Due to the crash, the 2016 Copa Sudamericana Finals in which the team were due to play was suspended indefinitely. Their opponents, Atlético Nacional, offered to concede the tie to allow Chapecoense to be awarded the championship. On 4 December 2016, Chapecoense's interim president announced that CONMEBOL would be granting the club the tournament title and prize money. While initially other Brazilian clubs offered to loan out players to them for free and sent a request to the Brazilian FA stating that the club should be immune from relegation for three years, Chapecoense rejected this assistance, stating that they wanted to rebuild properly.

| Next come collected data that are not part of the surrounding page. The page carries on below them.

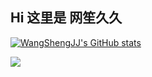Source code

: 
## Hi 这里是 网笙久久

[![WangShengJJ's GitHub stats](https://github-readme-stats.vercel.app/api?username=wangshengjj&theme=radical)](https://github.com/anuraghazra/github-readme-stats)

<a href="https://github.com/wangshengjj">
  <img align="center" src="https://github-readme-stats.anuraghazra1.vercel.app/api/top-langs/?username=sabesansathananthan&layout=compact&theme=radical" />
</a>

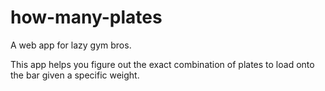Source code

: # how-many-plates
A web app for lazy gym bros.

This app helps you figure out the exact combination of plates to load onto the bar given a specific weight.
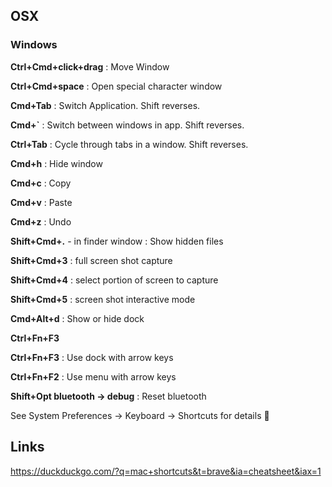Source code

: ## OSX

### Windows

**Ctrl+Cmd+click+drag**
: Move Window

**Ctrl+Cmd+space**
: Open special character window

**Cmd+Tab**
: Switch Application. Shift reverses.

**Cmd+`**
: Switch between windows in app. Shift reverses.

**Ctrl+Tab**
: Cycle through tabs in a window. Shift reverses.

**Cmd+h**
: Hide window

**Cmd+c**
: Copy

**Cmd+v**
: Paste

**Cmd+z**
: Undo

**Shift+Cmd+.** - in finder window
: Show hidden files

**Shift+Cmd+3**
: full screen shot capture

**Shift+Cmd+4**
: select portion of screen to capture

**Shift+Cmd+5**
: screen shot interactive mode

**Cmd+Alt+d**
: Show or hide dock

**Ctrl+Fn+F3**

**Ctrl+Fn+F3**
: Use dock with arrow keys

**Ctrl+Fn+F2**
: Use menu with arrow keys

**Shift+Opt bluetooth -> debug**
: Reset bluetooth

See System Preferences -> Keyboard -> Shortcuts for details

## Links

https://duckduckgo.com/?q=mac+shortcuts&t=brave&ia=cheatsheet&iax=1

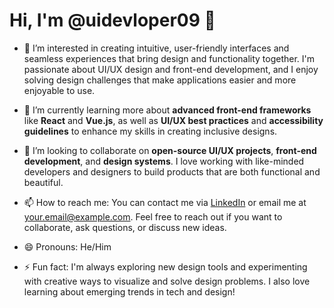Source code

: # Hi, I'm @uidevloper09 👋

- 👀 I’m interested in creating intuitive, user-friendly interfaces and seamless experiences that bring design and functionality together. I'm passionate about UI/UX design and front-end development, and I enjoy solving design challenges that make applications easier and more enjoyable to use.

- 🌱 I’m currently learning more about **advanced front-end frameworks** like **React** and **Vue.js**, as well as **UI/UX best practices** and **accessibility guidelines** to enhance my skills in creating inclusive designs.

- 💞️ I’m looking to collaborate on **open-source UI/UX projects**, **front-end development**, and **design systems**. I love working with like-minded developers and designers to build products that are both functional and beautiful.

- 📫 How to reach me: You can contact me via [LinkedIn](https://www.linkedin.com/in/your-profile) or email me at [your.email@example.com](mailto:your.email@example.com). Feel free to reach out if you want to collaborate, ask questions, or discuss new ideas.

- 😄 Pronouns: He/Him

- ⚡ Fun fact: I'm always exploring new design tools and experimenting with creative ways to visualize and solve design problems. I also love learning about emerging trends in tech and design!

<!---
uidevloper09/uidevloper09 is a ✨ special ✨ repository because its `README.md` (this file) appears on your GitHub profile.
You can click the Preview link to take a look at your changes.
--->
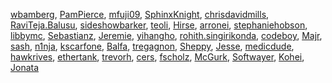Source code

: [wbamberg](/en-US/profiles/wbamberg),
[PamPierce](/en-US/profiles/PamPierce),
[mfuji09](/en-US/profiles/mfuji09),
[SphinxKnight](/en-US/profiles/SphinxKnight),
[chrisdavidmills](/en-US/profiles/chrisdavidmills),
[RaviTeja.Balusu](/en-US/profiles/RaviTeja.Balusu),
[sideshowbarker](/en-US/profiles/sideshowbarker),
[teoli](/en-US/profiles/teoli), [Hirse](/en-US/profiles/Hirse),
[arronei](/en-US/profiles/arronei),
[stephaniehobson](/en-US/profiles/stephaniehobson),
[libbymc](/en-US/profiles/libbymc),
[Sebastianz](/en-US/profiles/Sebastianz),
[Jeremie](/en-US/profiles/Jeremie),
[yihangho](/en-US/profiles/yihangho),
[rohith.singirikonda](/en-US/profiles/rohith.singirikonda),
[codeboy](/en-US/profiles/codeboy), [Majr](/en-US/profiles/Majr),
[sash](/en-US/profiles/sash), [n1nja](/en-US/profiles/n1nja),
[kscarfone](/en-US/profiles/kscarfone), [Balfa](/en-US/profiles/Balfa),
[tregagnon](/en-US/profiles/tregagnon),
[Sheppy](/en-US/profiles/Sheppy), [Jesse](/en-US/profiles/Jesse),
[medicdude](/en-US/profiles/medicdude),
[hawkrives](/en-US/profiles/hawkrives),
[ethertank](/en-US/profiles/ethertank),
[trevorh](/en-US/profiles/trevorh), [cers](/en-US/profiles/cers),
[fscholz](/en-US/profiles/fscholz), [McGurk](/en-US/profiles/McGurk),
[Softwayer](/en-US/profiles/Softwayer), [Kohei](/en-US/profiles/Kohei),
[Jonata](/en-US/profiles/Jonata)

Chapecoense were asked to fulfill their next league fixture in tribute to the players and staff who died in a plane crash. Chapecoense President Ivan Tozzo revealed that the Brazilian FA had asked for the club to play their final league game of the 2016 campaign in part by drawing on their Under-20s side to fill out the roster. However, both Chapecoense and their opponents Atlético Mineiro refused to play. Both teams were awarded a 3–0 loss for the game.

====Deceased Chapecoense players====

- Ailton Cesar Junior Alves da Silva (Canela), 22
- Dener Assunção Braz (Dener), 25
- Marcelo Augusto Mathias da Silva (Marcelo), 25
- Matheus Bitencourt da Silva (Matheus Biteco), 21
- Mateus Lucena dos Santos (Caramelo), 22
- Guilherme Gimenez de Souza (Gimenez), 21
- Lucas Gomes da Silva (Lucas Gomes), 26
- Everton Kempes dos Santos Gonçalves (Kempes), 34
- Arthur Brasiliano Maia (Arthur Maia), 24
- Ananias Eloi Castro Monteiro (Ananias), 27
- Marcos Danilo Padilha (Danilo), 31
- Filipe José Machado (Filipe Machado), 32
- Sérgio Manoel Barbosa Santos (Sérgio Manoel), 27
- José Gildeixon Clemente de Paiva (Gil), 29
- Bruno Rangel Domingues (Bruno Rangel), 34
- Cléber Santana Loureiro (Cléber Santana), 35
- Josimar Rosado da Silva Tavares (Josimar), 30
- Willian Thiego de Jesus (Thiego), 30
- Tiago da Rocha Vieira Alves (Tiaguinho), 22

====Deceased Chapecoense staff====

- Luiz Carlos Saroli (Caio Júnior), coach, 51
- Gilberto Pace Thomaz (Giba), press officer, 29

===Later years===
As Copa Sudamericana champions, Chapecoense qualified for the 2017 Copa Libertadores, their first appearance in that tournament. With a squad built up from loan players, free signings and promoted youth players, as well as two survivors of the crash, they won their first match in an away game at Zulia of Venezuela.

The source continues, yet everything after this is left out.